スパイの妻の作品情報・感想・評価

上映館(106館)

「スパイの妻」に投稿された感想・評価

ジョー

ジョーの感想・評価

3.3

このレビューはネタバレを含みます

悲しい”お見事”なお話

本作の主人公は、神戸で貿易会社を営む福原優作の妻
福原聡子。海外を訪れた優作が国家を揺るがす秘密を持ち帰り、それに共謀する。

素晴らしいと思ったのは多くの役者が、自分が置かれている立場をしっかりと理解して慎重に演技をしている点。

少し気になったのは、音楽。
東京事変のギタリストとしても活躍する長岡亮介が担当している。
シーンに合わせた音楽づくりは流石の一言。
しかし映画音楽として、カット変わりや心情の変化の一瞬にまで合わせた楽曲作りにはまだ至っていない印象だった。
これからの活躍に期待。



そして昔の日本を描く時にどうしても付きまとうのが”歴史的背景”の問題だと思う。

古くから日本には「女性は三歩下がって歩くべし」という言葉がある。
古臭く差別的だと頭ごなしに言葉狩りをする輩に騒ぎ立てられそうだ。
しかしその本当の意味は「有事の際は構わず逃げろ」というもの。大切な女性を守り通す強い意志を持った男の言葉だ。
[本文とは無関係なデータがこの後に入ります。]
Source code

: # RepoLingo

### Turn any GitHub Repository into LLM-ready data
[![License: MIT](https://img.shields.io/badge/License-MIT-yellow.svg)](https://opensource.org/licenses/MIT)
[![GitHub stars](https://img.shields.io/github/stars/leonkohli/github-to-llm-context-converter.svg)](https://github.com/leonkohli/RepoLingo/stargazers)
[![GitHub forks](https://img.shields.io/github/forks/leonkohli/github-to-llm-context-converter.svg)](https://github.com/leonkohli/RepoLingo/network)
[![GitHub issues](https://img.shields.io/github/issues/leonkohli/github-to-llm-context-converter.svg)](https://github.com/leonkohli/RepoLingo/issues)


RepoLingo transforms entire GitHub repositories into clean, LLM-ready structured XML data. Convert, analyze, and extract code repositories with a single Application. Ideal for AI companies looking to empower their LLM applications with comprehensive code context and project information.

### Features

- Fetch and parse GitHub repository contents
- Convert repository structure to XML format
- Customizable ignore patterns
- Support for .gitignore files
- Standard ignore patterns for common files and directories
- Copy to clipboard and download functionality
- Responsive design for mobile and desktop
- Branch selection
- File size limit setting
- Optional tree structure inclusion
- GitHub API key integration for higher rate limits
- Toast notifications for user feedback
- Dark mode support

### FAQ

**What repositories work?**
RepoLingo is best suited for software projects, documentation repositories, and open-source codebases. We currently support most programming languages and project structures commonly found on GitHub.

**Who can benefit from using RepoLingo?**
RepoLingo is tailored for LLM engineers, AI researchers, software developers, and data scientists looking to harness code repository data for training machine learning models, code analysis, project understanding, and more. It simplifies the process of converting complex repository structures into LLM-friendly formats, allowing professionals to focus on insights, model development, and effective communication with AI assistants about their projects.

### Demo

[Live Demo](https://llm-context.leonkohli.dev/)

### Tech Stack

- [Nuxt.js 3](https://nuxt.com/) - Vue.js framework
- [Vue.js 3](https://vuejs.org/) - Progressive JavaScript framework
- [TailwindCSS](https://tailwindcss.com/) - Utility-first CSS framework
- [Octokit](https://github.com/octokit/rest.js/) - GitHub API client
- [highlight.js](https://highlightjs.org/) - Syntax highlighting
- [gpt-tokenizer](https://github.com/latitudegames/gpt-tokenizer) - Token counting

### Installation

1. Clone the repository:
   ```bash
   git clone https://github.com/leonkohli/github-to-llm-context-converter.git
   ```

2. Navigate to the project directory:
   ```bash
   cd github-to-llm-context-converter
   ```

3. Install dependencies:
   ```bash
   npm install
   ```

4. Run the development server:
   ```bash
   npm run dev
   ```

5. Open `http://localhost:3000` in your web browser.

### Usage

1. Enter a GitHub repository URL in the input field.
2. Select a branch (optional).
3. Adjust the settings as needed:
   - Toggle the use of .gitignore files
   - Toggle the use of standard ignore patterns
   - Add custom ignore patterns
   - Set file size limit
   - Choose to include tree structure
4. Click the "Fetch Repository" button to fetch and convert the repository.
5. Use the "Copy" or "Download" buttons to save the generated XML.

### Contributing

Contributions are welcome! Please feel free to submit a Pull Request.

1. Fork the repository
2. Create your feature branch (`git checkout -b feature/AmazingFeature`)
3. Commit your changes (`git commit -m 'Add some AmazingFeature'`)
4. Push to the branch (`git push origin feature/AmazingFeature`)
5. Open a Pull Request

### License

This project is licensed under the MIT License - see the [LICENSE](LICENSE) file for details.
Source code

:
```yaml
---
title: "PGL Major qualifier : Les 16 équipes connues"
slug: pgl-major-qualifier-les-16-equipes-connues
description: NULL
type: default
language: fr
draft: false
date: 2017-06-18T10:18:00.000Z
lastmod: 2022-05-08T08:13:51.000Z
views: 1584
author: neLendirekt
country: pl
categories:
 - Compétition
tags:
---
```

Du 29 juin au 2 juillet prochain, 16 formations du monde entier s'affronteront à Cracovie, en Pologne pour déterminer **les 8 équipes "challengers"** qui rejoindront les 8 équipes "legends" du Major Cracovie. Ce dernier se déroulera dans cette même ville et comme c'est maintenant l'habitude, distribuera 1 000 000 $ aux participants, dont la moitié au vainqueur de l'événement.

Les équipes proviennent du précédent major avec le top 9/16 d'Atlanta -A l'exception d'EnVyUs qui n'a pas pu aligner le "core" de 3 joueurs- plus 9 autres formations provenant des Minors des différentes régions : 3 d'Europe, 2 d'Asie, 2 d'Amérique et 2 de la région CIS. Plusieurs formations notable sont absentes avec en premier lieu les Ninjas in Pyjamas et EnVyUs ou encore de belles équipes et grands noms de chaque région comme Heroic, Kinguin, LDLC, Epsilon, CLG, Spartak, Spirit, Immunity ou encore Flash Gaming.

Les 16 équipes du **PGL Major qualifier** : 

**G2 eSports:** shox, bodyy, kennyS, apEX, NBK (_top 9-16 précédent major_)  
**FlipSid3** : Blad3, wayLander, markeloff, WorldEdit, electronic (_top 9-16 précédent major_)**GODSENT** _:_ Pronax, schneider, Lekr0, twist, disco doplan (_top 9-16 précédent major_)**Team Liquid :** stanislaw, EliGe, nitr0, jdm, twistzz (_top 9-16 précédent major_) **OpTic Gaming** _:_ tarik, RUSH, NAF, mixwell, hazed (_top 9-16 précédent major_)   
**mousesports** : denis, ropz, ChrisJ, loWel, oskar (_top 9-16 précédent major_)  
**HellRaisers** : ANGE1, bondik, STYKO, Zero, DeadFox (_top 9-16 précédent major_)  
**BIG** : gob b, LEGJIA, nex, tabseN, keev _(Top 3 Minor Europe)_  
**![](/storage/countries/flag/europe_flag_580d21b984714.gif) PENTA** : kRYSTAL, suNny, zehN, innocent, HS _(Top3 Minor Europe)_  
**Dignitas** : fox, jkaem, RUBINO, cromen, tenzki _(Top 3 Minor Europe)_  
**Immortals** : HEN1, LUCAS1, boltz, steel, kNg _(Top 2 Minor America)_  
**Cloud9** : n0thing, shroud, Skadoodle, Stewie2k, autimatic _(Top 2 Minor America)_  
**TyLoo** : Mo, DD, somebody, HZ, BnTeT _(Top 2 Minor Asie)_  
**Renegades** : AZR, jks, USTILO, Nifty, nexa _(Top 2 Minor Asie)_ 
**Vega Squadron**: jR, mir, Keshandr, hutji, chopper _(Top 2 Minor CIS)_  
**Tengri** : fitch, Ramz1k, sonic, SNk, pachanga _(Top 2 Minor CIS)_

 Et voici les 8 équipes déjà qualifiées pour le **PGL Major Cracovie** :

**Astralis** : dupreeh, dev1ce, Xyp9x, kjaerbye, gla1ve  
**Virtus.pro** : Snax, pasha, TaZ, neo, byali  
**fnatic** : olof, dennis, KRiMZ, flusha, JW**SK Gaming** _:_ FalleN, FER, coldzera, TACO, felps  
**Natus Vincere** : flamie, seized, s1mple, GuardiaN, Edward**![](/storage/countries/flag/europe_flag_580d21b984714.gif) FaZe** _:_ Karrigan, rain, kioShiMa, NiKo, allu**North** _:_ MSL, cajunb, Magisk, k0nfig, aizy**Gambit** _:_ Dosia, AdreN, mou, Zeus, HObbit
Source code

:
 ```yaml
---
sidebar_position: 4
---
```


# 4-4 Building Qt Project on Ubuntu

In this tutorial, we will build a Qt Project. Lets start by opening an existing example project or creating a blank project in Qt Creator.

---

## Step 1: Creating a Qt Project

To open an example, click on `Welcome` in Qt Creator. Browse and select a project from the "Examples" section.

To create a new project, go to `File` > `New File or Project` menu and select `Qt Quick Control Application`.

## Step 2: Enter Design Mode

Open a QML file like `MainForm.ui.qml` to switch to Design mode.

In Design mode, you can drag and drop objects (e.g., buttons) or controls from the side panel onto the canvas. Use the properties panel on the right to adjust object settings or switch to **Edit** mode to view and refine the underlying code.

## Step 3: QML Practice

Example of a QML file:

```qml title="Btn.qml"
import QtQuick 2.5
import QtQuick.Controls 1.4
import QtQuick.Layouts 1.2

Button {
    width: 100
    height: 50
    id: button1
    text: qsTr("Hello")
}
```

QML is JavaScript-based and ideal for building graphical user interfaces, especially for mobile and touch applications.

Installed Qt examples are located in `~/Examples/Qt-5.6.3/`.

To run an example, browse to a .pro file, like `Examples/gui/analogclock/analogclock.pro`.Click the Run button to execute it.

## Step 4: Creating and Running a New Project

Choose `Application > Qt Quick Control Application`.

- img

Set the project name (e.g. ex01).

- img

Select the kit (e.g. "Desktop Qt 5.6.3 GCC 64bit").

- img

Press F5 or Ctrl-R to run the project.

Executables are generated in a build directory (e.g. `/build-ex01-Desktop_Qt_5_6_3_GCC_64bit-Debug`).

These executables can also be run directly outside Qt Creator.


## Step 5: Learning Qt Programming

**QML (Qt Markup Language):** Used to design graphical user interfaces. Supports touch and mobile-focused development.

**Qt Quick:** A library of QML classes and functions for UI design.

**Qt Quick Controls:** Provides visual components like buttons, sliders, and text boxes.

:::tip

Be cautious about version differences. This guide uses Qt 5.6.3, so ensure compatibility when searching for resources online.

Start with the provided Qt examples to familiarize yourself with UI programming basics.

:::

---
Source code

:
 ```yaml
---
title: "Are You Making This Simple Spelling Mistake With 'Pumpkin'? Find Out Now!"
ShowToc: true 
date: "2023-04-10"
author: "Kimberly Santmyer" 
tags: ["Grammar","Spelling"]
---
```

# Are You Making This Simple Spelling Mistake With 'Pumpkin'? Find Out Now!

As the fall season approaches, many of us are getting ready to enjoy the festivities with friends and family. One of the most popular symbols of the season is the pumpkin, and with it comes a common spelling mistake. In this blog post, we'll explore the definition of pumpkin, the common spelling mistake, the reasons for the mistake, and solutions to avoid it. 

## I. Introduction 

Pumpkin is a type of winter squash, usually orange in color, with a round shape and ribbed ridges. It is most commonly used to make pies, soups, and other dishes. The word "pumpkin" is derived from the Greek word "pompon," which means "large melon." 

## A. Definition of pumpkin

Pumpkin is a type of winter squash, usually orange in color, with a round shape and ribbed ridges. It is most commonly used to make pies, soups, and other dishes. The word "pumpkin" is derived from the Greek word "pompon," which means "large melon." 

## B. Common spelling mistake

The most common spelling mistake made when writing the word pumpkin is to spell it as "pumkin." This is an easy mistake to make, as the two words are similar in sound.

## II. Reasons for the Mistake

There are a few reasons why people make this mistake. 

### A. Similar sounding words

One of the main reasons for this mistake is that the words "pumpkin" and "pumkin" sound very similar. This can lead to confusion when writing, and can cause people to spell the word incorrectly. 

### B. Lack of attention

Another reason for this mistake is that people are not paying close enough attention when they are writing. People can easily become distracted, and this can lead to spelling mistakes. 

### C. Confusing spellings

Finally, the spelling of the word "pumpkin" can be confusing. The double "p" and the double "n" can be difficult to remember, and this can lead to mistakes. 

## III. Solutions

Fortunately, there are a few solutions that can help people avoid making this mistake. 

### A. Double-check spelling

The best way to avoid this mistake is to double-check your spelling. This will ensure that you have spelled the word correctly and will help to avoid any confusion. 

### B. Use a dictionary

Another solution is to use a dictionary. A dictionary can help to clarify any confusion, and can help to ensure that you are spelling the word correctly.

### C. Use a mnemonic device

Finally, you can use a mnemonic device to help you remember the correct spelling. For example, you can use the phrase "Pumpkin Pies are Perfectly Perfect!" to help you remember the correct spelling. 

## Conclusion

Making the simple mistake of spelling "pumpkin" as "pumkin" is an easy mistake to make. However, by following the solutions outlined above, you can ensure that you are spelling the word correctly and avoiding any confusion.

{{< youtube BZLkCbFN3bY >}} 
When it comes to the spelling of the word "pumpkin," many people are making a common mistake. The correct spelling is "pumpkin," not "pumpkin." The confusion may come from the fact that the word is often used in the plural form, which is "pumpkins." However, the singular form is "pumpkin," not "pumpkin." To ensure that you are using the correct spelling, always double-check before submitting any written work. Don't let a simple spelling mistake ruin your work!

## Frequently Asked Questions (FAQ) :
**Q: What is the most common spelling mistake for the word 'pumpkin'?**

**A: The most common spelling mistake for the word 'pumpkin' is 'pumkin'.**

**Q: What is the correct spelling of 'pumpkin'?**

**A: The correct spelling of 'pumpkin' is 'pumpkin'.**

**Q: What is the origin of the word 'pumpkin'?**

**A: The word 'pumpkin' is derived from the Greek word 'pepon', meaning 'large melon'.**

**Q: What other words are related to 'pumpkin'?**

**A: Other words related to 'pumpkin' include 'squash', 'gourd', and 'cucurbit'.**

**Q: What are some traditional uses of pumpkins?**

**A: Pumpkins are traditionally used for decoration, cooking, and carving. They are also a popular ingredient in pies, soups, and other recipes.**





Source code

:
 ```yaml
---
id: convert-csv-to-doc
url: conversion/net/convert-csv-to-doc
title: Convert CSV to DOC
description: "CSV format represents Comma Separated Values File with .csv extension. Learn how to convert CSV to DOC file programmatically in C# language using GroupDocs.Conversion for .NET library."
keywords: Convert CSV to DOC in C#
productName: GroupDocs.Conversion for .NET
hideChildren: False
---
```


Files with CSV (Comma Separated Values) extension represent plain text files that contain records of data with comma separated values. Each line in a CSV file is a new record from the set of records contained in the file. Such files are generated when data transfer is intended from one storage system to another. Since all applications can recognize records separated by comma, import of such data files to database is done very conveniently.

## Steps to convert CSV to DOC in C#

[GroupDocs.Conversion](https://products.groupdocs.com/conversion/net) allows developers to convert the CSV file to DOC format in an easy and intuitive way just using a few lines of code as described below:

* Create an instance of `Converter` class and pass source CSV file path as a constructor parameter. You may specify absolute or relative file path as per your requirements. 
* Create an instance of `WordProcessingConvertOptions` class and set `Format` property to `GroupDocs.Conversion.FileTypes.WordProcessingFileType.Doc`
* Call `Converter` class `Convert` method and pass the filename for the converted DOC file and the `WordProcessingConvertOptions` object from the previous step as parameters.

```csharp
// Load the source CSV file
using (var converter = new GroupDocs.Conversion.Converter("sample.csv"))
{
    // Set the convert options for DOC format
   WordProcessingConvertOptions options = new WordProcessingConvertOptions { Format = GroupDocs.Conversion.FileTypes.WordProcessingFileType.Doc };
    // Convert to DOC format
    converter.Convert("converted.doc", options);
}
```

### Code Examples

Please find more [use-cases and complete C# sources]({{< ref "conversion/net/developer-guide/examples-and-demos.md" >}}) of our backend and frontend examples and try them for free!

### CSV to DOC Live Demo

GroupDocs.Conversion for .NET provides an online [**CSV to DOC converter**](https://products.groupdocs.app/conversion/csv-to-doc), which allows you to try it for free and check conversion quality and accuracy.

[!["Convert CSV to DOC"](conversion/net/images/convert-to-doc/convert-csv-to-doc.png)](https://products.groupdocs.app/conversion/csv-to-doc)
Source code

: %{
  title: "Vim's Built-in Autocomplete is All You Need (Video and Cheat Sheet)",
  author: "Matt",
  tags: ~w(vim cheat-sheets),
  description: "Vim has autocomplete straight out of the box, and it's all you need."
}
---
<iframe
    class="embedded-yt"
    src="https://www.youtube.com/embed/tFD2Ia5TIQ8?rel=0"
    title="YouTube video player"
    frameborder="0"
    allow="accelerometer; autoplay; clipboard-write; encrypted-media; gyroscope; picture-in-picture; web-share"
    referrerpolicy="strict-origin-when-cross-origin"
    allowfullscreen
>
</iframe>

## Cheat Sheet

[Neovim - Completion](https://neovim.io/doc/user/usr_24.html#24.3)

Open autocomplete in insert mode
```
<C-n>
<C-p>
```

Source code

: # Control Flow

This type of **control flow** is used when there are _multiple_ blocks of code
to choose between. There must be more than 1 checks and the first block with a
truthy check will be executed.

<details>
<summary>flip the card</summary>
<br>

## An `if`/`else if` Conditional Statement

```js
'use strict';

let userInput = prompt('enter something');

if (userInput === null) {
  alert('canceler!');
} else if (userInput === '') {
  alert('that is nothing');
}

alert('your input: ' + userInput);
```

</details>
逃げることが女性にとって本意ではない場合も多々あるだろう。それを無視して勝手に強がる男が当時の日本には大勢居たのだと思う。
残された家族は?女性の意志や人生は?
他人事のようにその心配が浮かぶのは、命の危険に日々怯えて暮らす必要のない平和な毎日を過ごせている証拠だ。

時代や環境を配慮せず、現代に当てはめて差別的だと批判しようと思えば多くの作品が”時代錯誤な問題作”になってしまう。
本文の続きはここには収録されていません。